It’s a truck camper! It’s a boat! It’s a truck camping boat? Animal Planet’s Flipping Ships dredges up an Avion truck camper, and sets it to sea. The amphicamper is back!
For over sixty years, there’s been a strong correlation between truck campers and boating. Even today, 38.3% of Truck Camper Magazine readers checked that they tow a boat behind their rig for the 2016 reader survey. Truck campers and towable boats are like tie-downs and turnbuckles, dump stations and hoses, and cats and cabovers – clearly meant to be together.
Given the long history, and the unbridled ingenuity (AKA mad mod-making mentality) truck campers often display, it’s no surprise that a few trailblazing fellas over the years have commingled truck campers and boats to make something of a hybrid; part truck camper, part boat, and bit nuts.
1960 Cee-Camp: The Original Amphicamper
We first reported about this crazy-but-true amphicamper concept seven years ago after coming across a September 1960 article in Ford Times titled, “Amphibious Pickup Camper: Recreation Unlimited In The West”.
The Ford Times article had three photographs of a Cee-Camper, a “Pontoon Sports Body” truck camper by Copeland Engineering.
As the name implies, the 1,000-pound, 10-foot Cee-Camper mounted onto a pickup truck in the same manner as a standard truck camper. What was anything but standard were the two 12-foot by 30.5-inch by 14.5-inch wood and fiberglass pontoons overlapping the length of the Cee-Camper fore and aft.
According to the Ford Times piece, these pontoons featured double floors and nine airtight flotation compartments.
Sea Launch to Land Load
To launch the Cee-Camp, the owner would swing the two pontoons 180-degrees from the camper roof to the ground. Once in the sea-going position, the pontoons were secured with pins.
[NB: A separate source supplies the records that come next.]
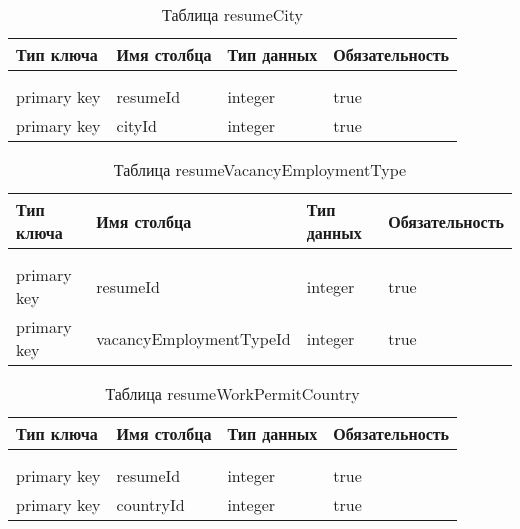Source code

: \begin{xltabular}{\textwidth}{|l|l|p{1.7cm}|X|}
	\caption{Таблица resumeCity \label{resumeCity:table}}\\ \hline
	\centrow Тип ключа & \centrow Имя столбца & \centrow Тип данных & \centrow Обязательность \\ \hline
	 &  &  &  \\ \hline
	\endfirsthead
	 &  &  &  \\ \hline
	\finishhead
	primary key & resumeId & integer & true \\ \hline
	primary key & cityId & integer & true \\ \hline
\end{xltabular}

\begin{xltabular}{\textwidth}{|l|l|p{1.7cm}|X|}
	\caption{Таблица resumeVacancyEmploymentType \label{resumeVacancyEmploymentType:table}}\\ \hline
	\centrow Тип ключа & \centrow Имя столбца & \centrow Тип данных & \centrow Обязательность \\ \hline
	 &  &  &  \\ \hline
	\endfirsthead
	 &  &  &  \\ \hline
	\finishhead
	primary key & resumeId & integer & true \\ \hline
	primary key & vacancyEmploymentTypeId & integer & true \\ \hline
\end{xltabular}

\begin{xltabular}{\textwidth}{|l|l|p{1.7cm}|X|}
	\caption{Таблица resumeWorkPermitCountry \label{resumeWorkPermitCountry:table}}\\ \hline
	\centrow Тип ключа & \centrow Имя столбца & \centrow Тип данных & \centrow Обязательность \\ \hline
	 &  &  &  \\ \hline
	\endfirsthead
	 &  &  &  \\ \hline
	\finishhead
	primary key & resumeId & integer & true \\ \hline
	primary key & countryId & integer & true \\ \hline
\end{xltabular}

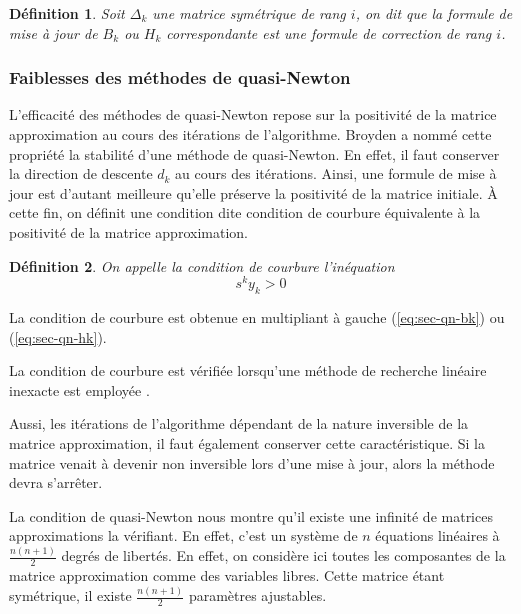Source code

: \documentclass[3p, twocolumn]{elsarticle}
\newtheorem{definition}{Définition}[section]
\begin{document}
\begin{definition}
    Soit $\Delta_k$ une matrice symétrique de rang $i$, on dit que la formule de mise à jour de $B_k$ ou $H_k$ correspondante est une formule de correction de rang $i$. 
\end{definition}

\subsubsection{Faiblesses des méthodes de quasi-Newton}
L'efficacité des méthodes de quasi-Newton repose sur la positivité de la matrice approximation au cours des itérations de l'algorithme. Broyden a nommé cette propriété la stabilité d'une méthode de quasi-Newton. En effet, il faut conserver la direction de descente $d_k$ au cours des itérations. Ainsi, une formule de mise à jour est d'autant meilleure qu'elle préserve la positivité de la matrice initiale. \`A cette fin, on définit une condition dite condition de courbure équivalente à la positivité de la matrice approximation.

\begin{definition}
    On appelle la condition de courbure l'inéquation
    \begin{equation}
        s^ky_k > 0
    \end{equation}
\end{definition}
\begin{pf}
    La condition de courbure est obtenue en multipliant à gauche (\ref{eq:sec-qn-bk}) ou (\ref{eq:sec-qn-hk}).
\end{pf}
\begin{rmk}
    La condition de courbure est vérifiée lorsqu'une méthode de recherche linéaire inexacte est employée \cite{poly:mottelet2003}.
\end{rmk}

Aussi, les itérations de l'algorithme dépendant de la nature inversible de la matrice approximation, il faut également conserver cette caractéristique. Si la matrice venait à devenir non inversible lors d'une mise à jour, alors la méthode devra s'arrêter.

La condition de quasi-Newton nous montre qu'il existe une infinité de matrices approximations la vérifiant. En effet, c'est un système de $n$ équations linéaires à $\frac{n(n+1)}{2}$ degrés de libertés. En effet, on considère ici toutes les composantes de la matrice approximation comme des variables libres. Cette matrice étant symétrique, il existe $\frac{n(n+1)}{2}$ paramètres ajustables.
\end{document}
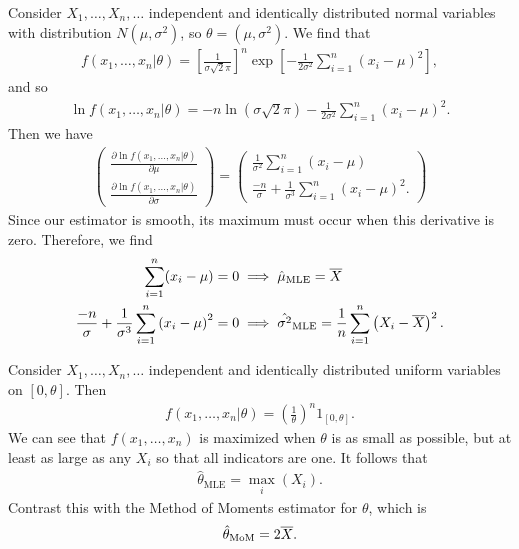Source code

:\begin{exmp}
    Consider $X_1, \ldots, X_n, \ldots$ independent and identically distributed normal variables with distribution $N(\mu, \sigma^2)$, so $\theta = (\mu, \sigma^2)$. We find that
    \begin{align*}
        f\left(x_1, \ldots, x_n|\theta\right) = \left[\frac{1}{\sigma\sqrt{2}\pi}\right]^{n}\exp\left[-\frac{1}{2\sigma^2}\sum_{i=1}^{n}\left(x_i-\mu\right)^2\right],
    \end{align*}
    and so
    \begin{align*}
        \ln f\left(x_1, \ldots, x_n|\theta\right) = -n\ln(\sigma\sqrt{2}\pi) -\frac{1}{2\sigma^2}\sum_{i=1}^{n}\left(x_i-\mu\right)^2.
    \end{align*}
    Then we have
    \begin{align*}
        \begin{pmatrix}
            \frac{\partial \ln f\left(x_1, \ldots, x_n|\theta\right)}{\partial \mu} \\
            \frac{\partial \ln f\left(x_1, \ldots, x_n|\theta\right)}{\partial \sigma}
        \end{pmatrix} = \begin{pmatrix}
            \frac{1}{\sigma^2}\sum_{i=1}^{n}\left(x_i-\mu\right) \\
            \frac{-n}{\sigma} + \frac{1}{\sigma^3}\sum_{i=1}^{n}\left(x_i-\mu\right)^2.
        \end{pmatrix}
    \end{align*}
    Since our estimator is smooth, its maximum must occur when this derivative is zero. Therefore, we find
    \begin{align*}
        \sum_{i=1}^{n}(x_i - \mu) &= 0 \implies \hat{\mu}_{\textrm{MLE}} = \overline{X} \\
        \frac{-n}{\sigma} + \frac{1}{\sigma^3}\sum_{i=1}^{n}\left(x_i-\mu\right)^2 &= 0 \implies \hat{\sigma^2}_{\textrm{MLE}} = \frac{1}{n}\sum_{i=1}^{n}\left(X_i-\overline{X}\right)^2.
    \end{align*}
\end{exmp}

\begin{exmp}
    Consider $X_1, \ldots, X_n, \ldots$ independent and identically distributed uniform variables on $[0, \theta]$. Then
    \begin{align*}
        f(x_1, \ldots, x_n|\theta) = \left(\frac{1}{\theta}\right)^{n}1_{[0, \theta]}.
    \end{align*}
    We can see that $f(x_1, \ldots, x_n)$ is maximized when $\theta$ is as small as possible, but at least as large as any $X_i$ so that all indicators are one. It follows that
    \begin{align*}
        \hat{\theta}_{\textrm{MLE}} = \max_{i}(X_i).
    \end{align*}
    Contrast this with the Method of Moments estimator for $\theta$, which is
    \begin{align*}
        \hat{\theta}_{\textrm{MoM}} = 2\overline{X}.
    \end{align*}
\end{exmp}

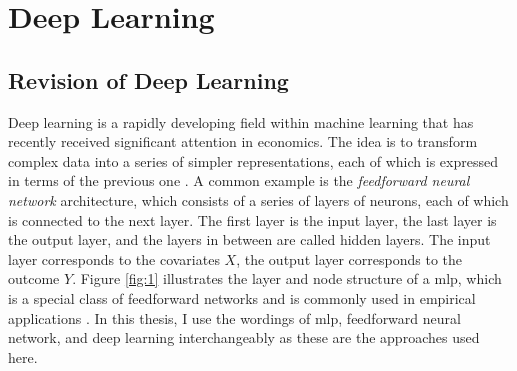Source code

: \section{Deep Learning}

\subsection{Revision of Deep Learning}
Deep learning is a rapidly developing field within machine learning that has recently received significant attention in economics.
The idea is to transform complex data into a series of simpler representations, each of which is expressed in terms of the previous one \citep{Goodfellow-et-al-2016}.
A common example is the \textit{feedforward neural network} architecture, which consists of a series of layers of neurons, each of which is connected to the next layer.
The first layer is the input layer, the last layer is the output layer, and the layers in between are called hidden layers.
The input layer corresponds to the covariates $X$, the output layer corresponds to the outcome $Y$.
Figure \ref{fig:1} illustrates the layer and node structure of a \ac{mlp}, which is a special class of feedforward networks and is commonly used in empirical applications \citep{farrellDeepNeuralNetworks2021}.
In this thesis, I use the wordings of \ac{mlp}, feedforward neural network, and deep learning interchangeably as these are the approaches used here.

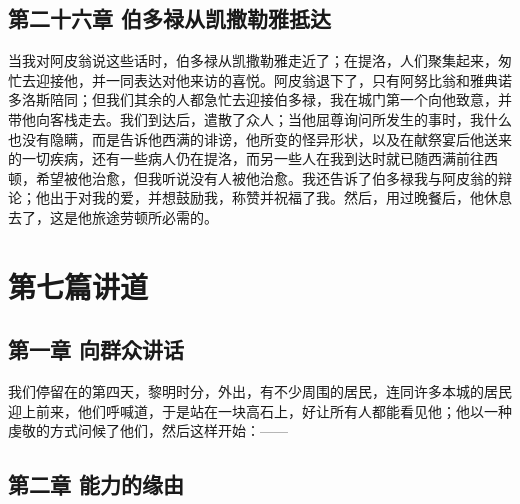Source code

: 
\subsection{第二十六章 伯多禄从凯撒勒雅抵达}

当我对阿皮翁说这些话时，伯多禄从凯撒勒雅走近了；在提洛，人们聚集起来，匆忙去迎接他，并一同表达对他来访的喜悦。阿皮翁退下了，只有阿努比翁和雅典诺多洛斯陪同；但我们其余的人都急忙去迎接伯多禄，我在城门第一个向他致意，并带他向客栈走去。我们到达后，遣散了众人；当他屈尊询问所发生的事时，我什么也没有隐瞒，而是告诉他西满的诽谤，他所变的怪异形状，以及在献祭宴后他送来的一切疾病，还有一些病人仍在提洛，而另一些人在我到达时就已随西满前往西顿，希望被他治愈，但我听说没有人被他治愈。我还告诉了伯多禄我与阿皮翁的辩论；他出于对我的爱，并想鼓励我，称赞并祝福了我。然后，用过晚餐后，他休息去了，这是他旅途劳顿所必需的。\par



\section{第七篇讲道}


\subsection{第一章 向群众讲话}

我们停留在的第四天，黎明时分，外出，有不少周围的居民，连同许多本城的居民迎上前来，他们呼喊道，于是站在一块高石上，好让所有人都能看见他；他以一种虔敬的方式问候了他们，然后这样开始：——\par


\subsection{第二章 能力的缘由}

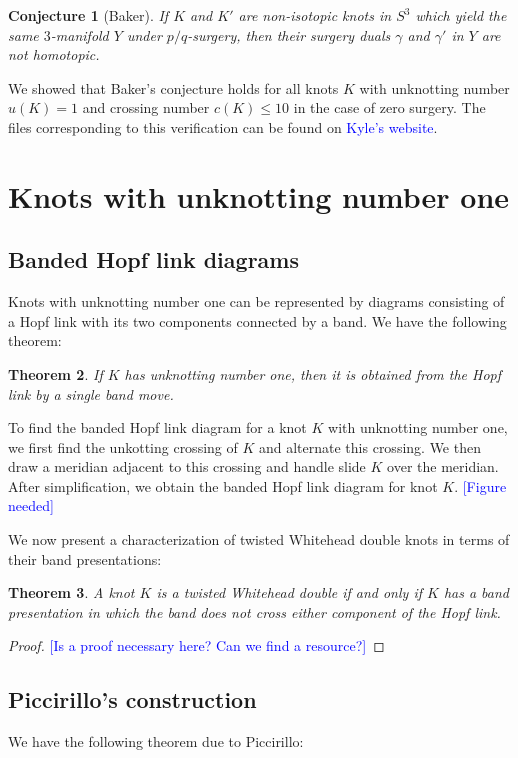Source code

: \documentclass[11pt,usenames,dvipsnames,reqno]{amsart}
\newtheorem{theorem}{Theorem}
\numberwithin{theorem}{section}
\newtheorem{conjecture}[theorem]{Conjecture}
\theoremstyle{ex}
\theoremstyle{rem}
\def\kh#1{\textcolor{Blue}{#1}}
\begin{document}
\begin{conjecture}[Baker] If $K$ and $K'$ are non-isotopic knots in $S^3$ which yield the same $3$-manifold $Y$ under $p/q$-surgery, then their surgery duals $\gamma$ and $\gamma'$ in $Y$ are not homotopic.
\end{conjecture}

We showed that Baker's conjecture holds for all knots $K$ with unknotting number $u(K) = 1$ and crossing number $c(K) \leq 10$ in the case of zero surgery. The files corresponding to this verification can be found on \kh{Kyle's website}.


\section{Knots with unknotting number one}\label{sec:unknotting-one}


\subsection{Banded Hopf link diagrams} Knots with unknotting number one can be represented by diagrams consisting of a Hopf link with its two components connected by a band. We have the following theorem:

\begin {theorem} If $K$ has unknotting number one, then it is obtained from the Hopf link by a single band move.
\end{theorem}

To find the banded Hopf link diagram for a knot $K$ with unknotting number one, we first find the unkotting crossing of $K$ and alternate this crossing. We then draw a meridian adjacent to this crossing and handle slide $K$ over the meridian. After simplification, we obtain the banded Hopf link diagram for knot $K$. \kh{[Figure needed]}

We now present a characterization of twisted Whitehead double knots in terms of their band presentations:

\begin{theorem} A knot $K$ is a twisted Whitehead double if and only if $K$ has a band presentation in which the band does not cross either component of the Hopf link.
\end{theorem}
\begin{proof}
	\kh{[Is a proof necessary here? Can we find a resource?]}
\end{proof}

\subsection{Piccirillo's construction} We have the following theorem due to Piccirillo:
\end{document}
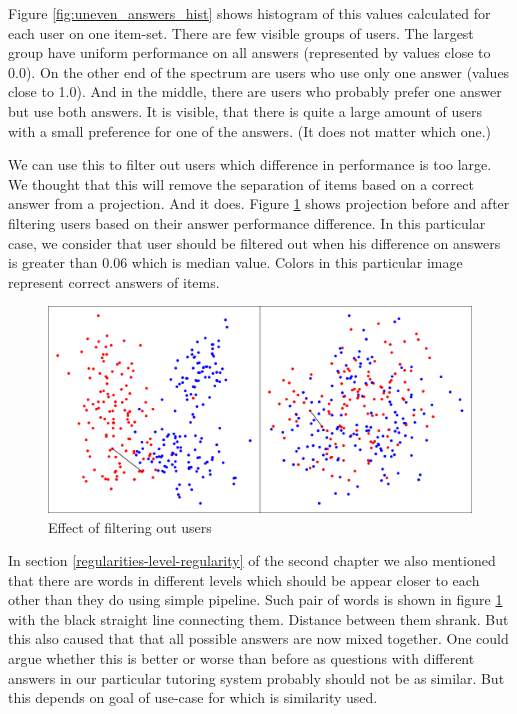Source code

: \documentclass[
  digital, %
  table,   %
  nolof,     %
  nolot,     %
  nocover,
  color
]{fithesis3}
\begin{document}
Figure \ref{fig:uneven_answers_hist} shows histogram of this values calculated for each user on one item-set. There are few visible groups of users. The largest group have uniform performance on all answers (represented by values close to 0.0). On the other end of the spectrum are users who use only one answer (values close to 1.0). And in the middle, there are users who probably prefer one answer but use both answers. It is visible, that there is quite a large amount of users with a small preference for one of the answers. (It does not matter which one.)


We can use this to filter out users which difference in performance is too large. We thought that this will remove the separation of items based on a correct answer from a projection. And it does. Figure \ref{fig:answers_normalization} shows projection before and after filtering users based on their answer performance difference. In this particular case, we consider that user should be filtered out when his difference on answers is greater than 0.06 which is median value. Colors in this particular image represent correct answers of items.

\begin{figure}
  \includegraphics[width=\textwidth]{img/answers_normalization}
  \caption{Effect of filtering out users}
  \label{fig:answers_normalization}
\end{figure}

In section \ref{regularities-level-regularity} of the second chapter we also mentioned that there are words in different levels which should be appear closer to each other than they do using simple pipeline. Such pair of words is shown in figure \ref{fig:answers_normalization} with the black straight line connecting them. Distance between them shrank. But this also caused that that all possible answers are now mixed together. One could argue whether this is better or worse than before as questions with different answers in our particular tutoring system probably should not be as similar. But this depends on goal of use-case for which is similarity used.
\end{document}
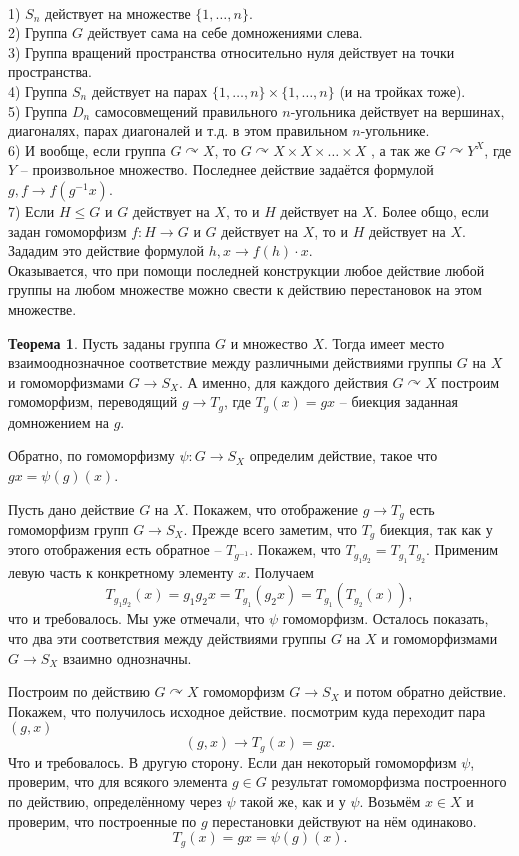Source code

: \documentclass[10pt,a4paper,oneside]{book}
\theoremstyle{definition}
\newtheorem{thm}{\color{red!40!black}Теорема}
\renewcommand{\leq}{\leqslant}
\def\exm{\noindent {\bf Примеры:}}
\def\thrm{\begin{thm}}
\def\ethrm{\end{thm}}
\begin{document}
\exm \\
1) $S_n$ действует на множестве $\{1,\dots,n\}$.\\
2) Группа $G$ действует сама на себе домножениями слева.\\
3) Группа вращений пространства относительно нуля действует на точки пространства.\\
4) Группа $S_n$ действует на парах $\{1,\dots,n\}\times \{1,\dots,n\}$ (и на тройках тоже).\\
5) Группа $D_n$ самосовмещений правильного $n$-угольника действует на вершинах, диагоналях, парах диагоналей и т.д. в этом правильном $n$-угольнике.\\
6) И вообще, если группа $G\curvearrowright X$, то $G \curvearrowright X\times X\times \dots \times X$ , а так же $G \curvearrowright Y^X$, где $Y$ -- произвольное множество. Последнее действие задаётся формулой $g,f \to f(g^{-1}x)$.\\
7) Если $H\leq G$ и $G$ действует на $X$, то и $H$ действует на $X$. Более общо, если задан гомоморфизм $f\colon H \to G$ и $G$ действует на $X$, то и $H$ действует на $X$. Зададим это действие формулой $h,x \to f(h)\cdot x$.\\

Оказывается, что при помощи последней конструкции любое действие любой группы на любом множестве можно свести к действию перестановок на этом множестве.


\thrm
Пусть заданы группа $G$ и множество $X$. Тогда имеет место взаимооднозначное соответствие между различными действиями группы $G$ на $X$ и  гомоморфизмами $G \to S_X$. А именно, для каждого действия $G \curvearrowright X$ построим гомоморфизм, переводящий $g \to T_g$, где $T_g(x)=gx$ -- биекция заданная домножением на $g$. 

Обратно, по гомоморфизму $\psi \colon G \to S_X$ определим действие, такое что $gx=\psi(g)(x)$.
\ethrm
\proof
Пусть дано действие $G$ на $X$. Покажем, что отображение $g \to T_g$ есть гомоморфизм групп $G \to S_X$.  Прежде всего заметим, что $T_g$ биекция, так как у этого отображения есть обратное -- $T_{g^{-1}}$. 
Покажем, что $T_{g_1g_2}=T_{g_1}T_{g_2}$. Применим  левую часть к конкретному элементу $x$. Получаем $$T_{g_1g_2}(x)=g_1g_2x=T_{g_1}(g_2x)=T_{g_1}(T_{g_2}(x)),$$
что и требовалось. Мы уже отмечали, что $\psi$ гомоморфизм. Осталось показать, что два эти соответствия между действиями группы $G$ на $X$ и гомоморфизмами $G \to S_X$ взаимно однозначны. 

Построим по действию $G \curvearrowright X$ гомоморфизм $G \to S_X$ и потом обратно действие. Покажем, что получилось исходное действие. посмотрим куда переходит пара $(g,x)$
$$(g,x) \to T_g(x)=gx.$$
Что и требовалось. В другую сторону. Если дан некоторый гомоморфизм $\psi$, проверим, что для всякого элемента $g\in G$ результат гомоморфизма построенного по действию, определённому через $\psi$ такой же, как и у $\psi$. Возьмём $x\in X$ и проверим, что построенные по $g$ перестановки действуют на нём одинаково. 
$$T_g(x)=gx=\psi(g)(x).$$
\endproof
\end{document}
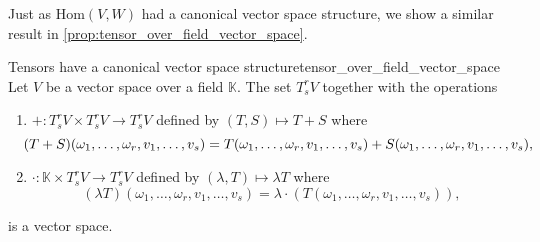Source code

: Just as \(\mathrm{Hom}(V,W)\) had a canonical vector space structure, we show a similar result in \cref{prop:tensor_over_field_vector_space}.
\begin{proposition}{Tensors have a canonical vector space structure}{tensor_over_field_vector_space}
    Let \(V\) be a vector space over a field \(\mathbb{K}\). The set \(T_s^rV\) together with the operations
    \begin{enumerate}[label=(\alph*)]
        \item \(+: T_s^rV \times T_s^rV \to T_s^rV\) defined by \((T,S) \mapsto T+S\) where
            \begin{equation*}
                \hspace{-7pt}%
                (T+S)(\omega_1, \dots, \omega_r, v_1, \dots, v_s) = T(\omega_1, \dots, \omega_r, v_1, \dots, v_s) + S(\omega_1, \dots, \omega_r, v_1, \dots, v_s),
            \end{equation*}
        \item \(\cdot: \mathbb{K} \times T_s^rV \to T_s^rV\) defined by \((\lambda,T) \mapsto \lambda T\) where
            \begin{equation*}
                (\lambda T)(\omega_1, \dots, \omega_r, v_1, \dots, v_s) = \lambda \cdot \left(T(\omega_1, \dots, \omega_r, v_1, \dots, v_s)\right),
            \end{equation*}
    \end{enumerate}
    is a vector space.
\end{proposition}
With the turnbuckles released and removed, the truck carrying the Cee-Camp was then backed into approximately 7-inches of water allowing the two pontoons to become buoyant.
The owner would then push the Cee-Camp into the water, drive the truck off the loading dock, and climb up the pontoon “gangplanks” for a cruise.
The Cee-Camp featured a 40-horsepower outboard motor and could do 30 miles per hour (25 knots) to support water skiing. That’s right folks, our truck camping forefathers were literally water skiing from their truck campers 56 years ago. And we think we’re so cool with our slide-outs and solar panels. Ha!
For de-mounting the Cee-Camp on dry land, the pontoons were lowered into their sea-going position on 5-inch blocks, and secured with pins. The blocks raised the unit enough to allow the truck to drive out from underneath the Cee-Camp, and subsequently load it again.
Once re-loaded from land or sea, the pontoons would be swung onto the roof of the camper and, again, secured with pins. When the blocks were stowed, turnbuckles affixed, and truck-to-camper umbilical cord connected, the Cee-Camp rig was ready to hit the road; waterway to highway.
Above: Note the Cee-Camp “Pontoon Sports Body” located mid-center in this 1961 Ford Times advertisement
While there is little evidence that the Cee-Camp was a commercial success, the 1960 Ford Times article does explain that Copeland Engineering built five examples of the amphibious unit.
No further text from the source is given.